I can hardly think of a movie with more frustrating subject matter than The Hunt. At one point I was so frustrated, I found myself clenching my fists so hard my nails were burrowing into my palm. Now don’t get me wrong. The film is not bad — actually quite the opposite. It’s frustrating because the actions of so many characters in the film are baffling and wrong and downright despicable. My mom often likes to yell out at characters in movies for doing stuff she disagrees with. This is one of the first times in a cinema where I’ve felt like doing the same.

Director Thomas Vinterberg is best known for his digital video landmark The Celebration, but I found The Hunt to explore similar ground as Dogville from his Dogme 95 compatriot Lars Von Trier. Both films dissect human psychology and show how ordinary people can easily be made to exhibit disgusting behaviour when acting as a group. For Vinterberg, groupthink and the perverse encouragement of self-righteousness can lead people to do unspeakably awful things.

The Hunt focuses on the false accusations one little girl aims at her kindergarten teacher. Klara (Annika Wedderkopp) is a curious little girl, with an abnormal fixation on her father’s best friend, Lucas (Mads Mikkelsen), who is also one of her assistant Kindergarten teachers. After Lucas declines a heart that Klara offers him as a symbol of her affection, Klara does something unspeakable. She tells her teacher that Lucas sexually abused her, leading Lucas to be fired from his job, his relationship with his friends to be ruined, and his entire town to turn against him, believing him a monster and making his life a living hell.

The Hunt is never ambiguous about the truth behind Klara’s accusations. Lucas is innocent. We know it. Lucas knows it. Klara knows it. But Lucas and Klara cannot do anything about dealing with the fallout once the accusation is out in the world. The spiteful nature of the townsfolk, the natural inclination to believe the worst in people and demonize people accused of unspeakable wrongdoing, becomes an unstoppable train. As the chilling epilogue shows, set one year later, even after the illusion of normalcy has returned to Lucas’s world, his life will never be the same.
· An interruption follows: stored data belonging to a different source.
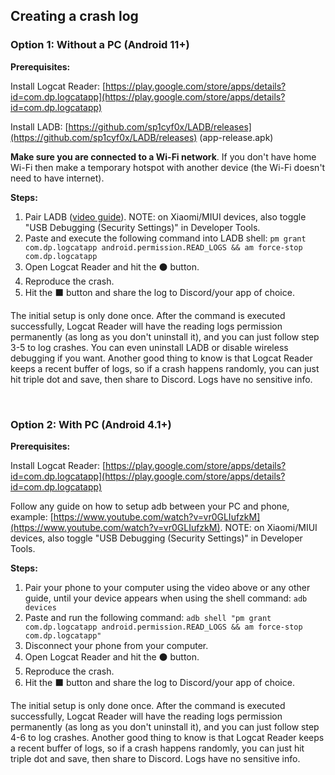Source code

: ## Creating a crash log

### Option 1: Without a PC (Android 11+)
**Prerequisites:**

Install Logcat Reader: [https://play.google.com/store/apps/details?id=com.dp.logcatapp](https://play.google.com/store/apps/details?id=com.dp.logcatapp)

Install LADB: [https://github.com/sp1cyf0x/LADB/releases](https://github.com/sp1cyf0x/LADB/releases) (app-release.apk)

**Make sure you are connected to a Wi-Fi network**. If you don't have home Wi-Fi then make a temporary hotspot with another device (the Wi-Fi doesn't need to have internet).

**Steps:**
1. Pair LADB ([video guide](https://www.youtube.com/watch?v=4zKespn_OHg)). NOTE: on Xiaomi/MIUI devices, also toggle "USB Debugging (Security Settings)" in Developer Tools.
2. Paste and execute the following command into LADB shell: ```pm grant com.dp.logcatapp android.permission.READ_LOGS && am force-stop com.dp.logcatapp```
3. Open Logcat Reader and hit the ⚫ button.
4. Reproduce the crash.
5. Hit the ⬛ button and share the log to Discord/your app of choice.

The initial setup is only done once. After the command is executed successfully, Logcat Reader will have the reading logs permission permanently (as long as you don't uninstall it), and you can just follow step 3-5 to log crashes. You can even uninstall LADB or disable wireless debugging if you want. Another good thing to know is that Logcat Reader keeps a recent buffer of logs, so if a crash happens randomly, you can just hit triple dot and save, then share to Discord. Logs have no sensitive info.

᠎

### Option 2: With PC (Android 4.1+)
**Prerequisites:**

Install Logcat Reader: [https://play.google.com/store/apps/details?id=com.dp.logcatapp](https://play.google.com/store/apps/details?id=com.dp.logcatapp)

Follow any guide on how to setup adb between your PC and phone, example: [https://www.youtube.com/watch?v=vr0GLIufzkM](https://www.youtube.com/watch?v=vr0GLIufzkM). NOTE: on Xiaomi/MIUI devices, also toggle "USB Debugging (Security Settings)" in Developer Tools.

**Steps:**
1. Pair your phone to your computer using the video above or any other guide, until your device appears when using the shell command: ```adb devices```
2. Paste and run the following command: ```adb shell "pm grant com.dp.logcatapp android.permission.READ_LOGS && am force-stop com.dp.logcatapp"```
3. Disconnect your phone from your computer.
4. Open Logcat Reader and hit the ⚫ button.
5. Reproduce the crash.
6. Hit the ⬛ button and share the log to Discord/your app of choice.

The initial setup is only done once. After the command is executed successfully, Logcat Reader will have the reading logs permission permanently (as long as you don't uninstall it), and you can just follow step 4-6 to log crashes. Another good thing to know is that Logcat Reader keeps a recent buffer of logs, so if a crash happens randomly, you can just hit triple dot and save, then share to Discord. Logs have no sensitive info.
He will always be in danger. He will always be a villain. The truth no longer matters. The emotional anger of the townsfolk is truth enough to justify the evil they inflict upon Lucas.
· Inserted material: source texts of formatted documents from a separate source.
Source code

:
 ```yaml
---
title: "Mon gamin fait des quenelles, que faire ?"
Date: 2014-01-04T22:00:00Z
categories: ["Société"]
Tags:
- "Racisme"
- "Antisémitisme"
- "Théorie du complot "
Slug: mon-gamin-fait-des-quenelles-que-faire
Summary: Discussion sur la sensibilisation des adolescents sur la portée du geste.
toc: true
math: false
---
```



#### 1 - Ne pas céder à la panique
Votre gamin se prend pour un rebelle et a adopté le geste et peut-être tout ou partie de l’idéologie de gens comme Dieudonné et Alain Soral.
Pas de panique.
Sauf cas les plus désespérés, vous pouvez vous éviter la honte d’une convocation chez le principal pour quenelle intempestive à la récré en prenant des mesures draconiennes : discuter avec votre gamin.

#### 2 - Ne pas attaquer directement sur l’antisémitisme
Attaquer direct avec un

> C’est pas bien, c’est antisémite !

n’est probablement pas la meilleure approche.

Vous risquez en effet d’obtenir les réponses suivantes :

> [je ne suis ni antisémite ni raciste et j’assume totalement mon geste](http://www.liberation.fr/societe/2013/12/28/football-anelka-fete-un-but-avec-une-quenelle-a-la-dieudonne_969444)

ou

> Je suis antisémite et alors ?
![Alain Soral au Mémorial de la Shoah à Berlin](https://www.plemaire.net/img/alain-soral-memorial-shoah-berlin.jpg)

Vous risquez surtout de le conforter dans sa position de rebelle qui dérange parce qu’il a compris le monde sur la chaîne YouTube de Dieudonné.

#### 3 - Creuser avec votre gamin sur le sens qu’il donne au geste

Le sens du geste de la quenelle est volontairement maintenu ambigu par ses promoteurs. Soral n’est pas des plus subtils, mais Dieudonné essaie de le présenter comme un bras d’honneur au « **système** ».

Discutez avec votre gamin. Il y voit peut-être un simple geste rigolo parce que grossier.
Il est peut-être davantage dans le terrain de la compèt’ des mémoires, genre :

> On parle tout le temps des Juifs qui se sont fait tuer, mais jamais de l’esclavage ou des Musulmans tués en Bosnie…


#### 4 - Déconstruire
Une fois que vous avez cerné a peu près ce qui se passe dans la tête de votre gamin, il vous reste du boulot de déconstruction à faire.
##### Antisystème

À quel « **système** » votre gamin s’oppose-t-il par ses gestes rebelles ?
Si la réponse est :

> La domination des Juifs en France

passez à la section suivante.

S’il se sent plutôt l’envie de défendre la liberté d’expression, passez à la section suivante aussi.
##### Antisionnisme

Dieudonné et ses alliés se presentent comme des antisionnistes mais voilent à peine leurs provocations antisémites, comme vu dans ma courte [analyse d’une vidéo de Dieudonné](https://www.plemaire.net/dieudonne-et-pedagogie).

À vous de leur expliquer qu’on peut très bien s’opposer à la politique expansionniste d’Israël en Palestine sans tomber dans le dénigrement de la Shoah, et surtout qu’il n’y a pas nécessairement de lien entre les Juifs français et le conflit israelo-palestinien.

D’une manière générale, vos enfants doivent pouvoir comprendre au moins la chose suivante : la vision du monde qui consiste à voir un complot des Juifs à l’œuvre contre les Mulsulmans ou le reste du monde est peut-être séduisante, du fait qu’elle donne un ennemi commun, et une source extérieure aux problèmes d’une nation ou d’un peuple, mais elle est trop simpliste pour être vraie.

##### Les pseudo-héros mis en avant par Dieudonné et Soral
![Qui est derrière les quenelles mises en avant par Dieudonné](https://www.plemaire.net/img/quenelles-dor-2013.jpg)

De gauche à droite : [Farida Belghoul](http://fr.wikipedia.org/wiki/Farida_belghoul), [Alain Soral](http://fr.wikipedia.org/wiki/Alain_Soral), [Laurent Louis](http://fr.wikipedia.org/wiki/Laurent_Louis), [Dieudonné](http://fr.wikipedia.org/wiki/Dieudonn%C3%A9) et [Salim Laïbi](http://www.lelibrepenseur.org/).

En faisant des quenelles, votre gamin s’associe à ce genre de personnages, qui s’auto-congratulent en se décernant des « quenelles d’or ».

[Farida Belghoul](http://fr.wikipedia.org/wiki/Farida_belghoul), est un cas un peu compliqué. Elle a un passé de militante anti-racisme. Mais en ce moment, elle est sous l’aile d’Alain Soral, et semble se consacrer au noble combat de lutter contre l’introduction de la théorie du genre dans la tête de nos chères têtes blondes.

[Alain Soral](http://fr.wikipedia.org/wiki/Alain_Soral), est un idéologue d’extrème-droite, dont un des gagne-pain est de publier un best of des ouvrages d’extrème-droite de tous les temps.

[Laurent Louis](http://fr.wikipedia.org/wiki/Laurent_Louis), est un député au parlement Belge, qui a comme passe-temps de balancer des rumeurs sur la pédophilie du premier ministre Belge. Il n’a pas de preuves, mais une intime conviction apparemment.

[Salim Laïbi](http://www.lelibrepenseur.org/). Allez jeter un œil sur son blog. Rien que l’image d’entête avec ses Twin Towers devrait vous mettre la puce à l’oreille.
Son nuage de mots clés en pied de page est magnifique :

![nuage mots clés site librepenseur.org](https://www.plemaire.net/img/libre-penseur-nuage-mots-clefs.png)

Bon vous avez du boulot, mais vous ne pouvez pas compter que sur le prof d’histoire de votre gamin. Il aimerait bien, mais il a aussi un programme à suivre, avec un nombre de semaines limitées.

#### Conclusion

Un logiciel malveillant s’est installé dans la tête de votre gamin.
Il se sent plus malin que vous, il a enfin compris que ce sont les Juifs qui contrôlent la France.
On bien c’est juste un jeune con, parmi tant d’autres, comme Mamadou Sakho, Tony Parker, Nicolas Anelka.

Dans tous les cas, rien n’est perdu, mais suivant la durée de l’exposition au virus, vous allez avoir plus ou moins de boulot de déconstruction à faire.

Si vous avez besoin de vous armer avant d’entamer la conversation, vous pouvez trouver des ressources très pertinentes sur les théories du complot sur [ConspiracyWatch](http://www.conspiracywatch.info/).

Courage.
Aside from a look at persecution and the destructive nature of lies, The Hunt is also a curious exploration of the relationship between adults and children. Most of the problems that arise in The Hunt are the result of adults not thinking of children as full human beings. They either think children are incapable of lying, or believe that children are so confused and intellectually stunted as to be incapable of understanding reality. In one scene, Klara tells her mother that what she said about Lucas was just a foolish comment, but Klara’s mother refuses to listen to her daughter, telling her that her fragile mind has a way of ignoring the ugly truth of what Lucas did to her. Klara can tell the truth all day, but the adults will never believe her. That’s what makes the situation in The Hunt so frustrating. Once the genie is out, there’s no getting it back in the bottle.

The Hunt is a powerful film, and a showcase for Mads Mikkelsen as the unfortunate teacher stuck in this Kafkaesque nightmare. It lays bare the accusatory nature of communities and humanity’s sinful need to believe the worst in people. Friendship and neighbourly affection don’t matter once the spectre of wrongdoing enters into the situation. In the minds of the townsfolk in The Hunt, no punishment is quite so delicious as just retribution.